-- Source data follows --

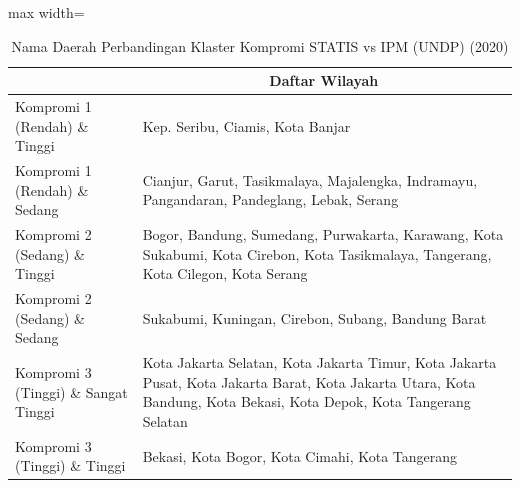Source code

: \begin{table}[H]
\centering
\caption{Nama Daerah Perbandingan Klaster Kompromi STATIS vs IPM (UNDP) (2020)} \label{tab:app2comp_ipm_name_2020}
\begin{adjustbox}{max width=\textwidth}
\begin{tabular}{|>{\centering\arraybackslash}p{4cm}|p{10cm}|}
\hline
\multicolumn{1}{|c|}{\textbf{Kategori}} & \multicolumn{1}{c|}{\textbf{Daftar Wilayah}} \\
\hline
Kompromi 1 (Rendah) \& Tinggi & Kep. Seribu, Ciamis, Kota Banjar \\
\hline
Kompromi 1 (Rendah) \& Sedang & Cianjur, Garut, Tasikmalaya, Majalengka, Indramayu, Pangandaran, Pandeglang, Lebak, Serang \\
\hline
Kompromi 2 (Sedang) \& Tinggi & Bogor, Bandung, Sumedang, Purwakarta, Karawang, Kota Sukabumi, Kota Cirebon, Kota Tasikmalaya, Tangerang, Kota Cilegon, Kota Serang \\
\hline
Kompromi 2 (Sedang) \& Sedang & Sukabumi, Kuningan, Cirebon, Subang, Bandung Barat \\
\hline
Kompromi 3 (Tinggi) \& Sangat Tinggi & Kota Jakarta Selatan, Kota Jakarta Timur, Kota Jakarta Pusat, Kota Jakarta Barat, Kota Jakarta Utara, Kota Bandung, Kota Bekasi, Kota Depok, Kota Tangerang Selatan \\
\hline
Kompromi 3 (Tinggi) \& Tinggi & Bekasi, Kota Bogor, Kota Cimahi, Kota Tangerang \\
\hline
\end{tabular}
\end{adjustbox}
\end{table}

-- Source data concluded --

__Exercise instructions__: Extract, exactly, the lines above that begin at the line containing "Kompromi 2 (Sedang) \& Tinggi" and end at the final line of the records; add no other text.

__Result for this exercise__:
Kompromi 2 (Sedang) \& Tinggi & Bogor, Bandung, Sumedang, Purwakarta, Karawang, Kota Sukabumi, Kota Cirebon, Kota Tasikmalaya, Tangerang, Kota Cilegon, Kota Serang \\
\hline
Kompromi 2 (Sedang) \& Sedang & Sukabumi, Kuningan, Cirebon, Subang, Bandung Barat \\
\hline
Kompromi 3 (Tinggi) \& Sangat Tinggi & Kota Jakarta Selatan, Kota Jakarta Timur, Kota Jakarta Pusat, Kota Jakarta Barat, Kota Jakarta Utara, Kota Bandung, Kota Bekasi, Kota Depok, Kota Tangerang Selatan \\
\hline
Kompromi 3 (Tinggi) \& Tinggi & Bekasi, Kota Bogor, Kota Cimahi, Kota Tangerang \\
\hline
\end{tabular}
\end{adjustbox}
\end{table}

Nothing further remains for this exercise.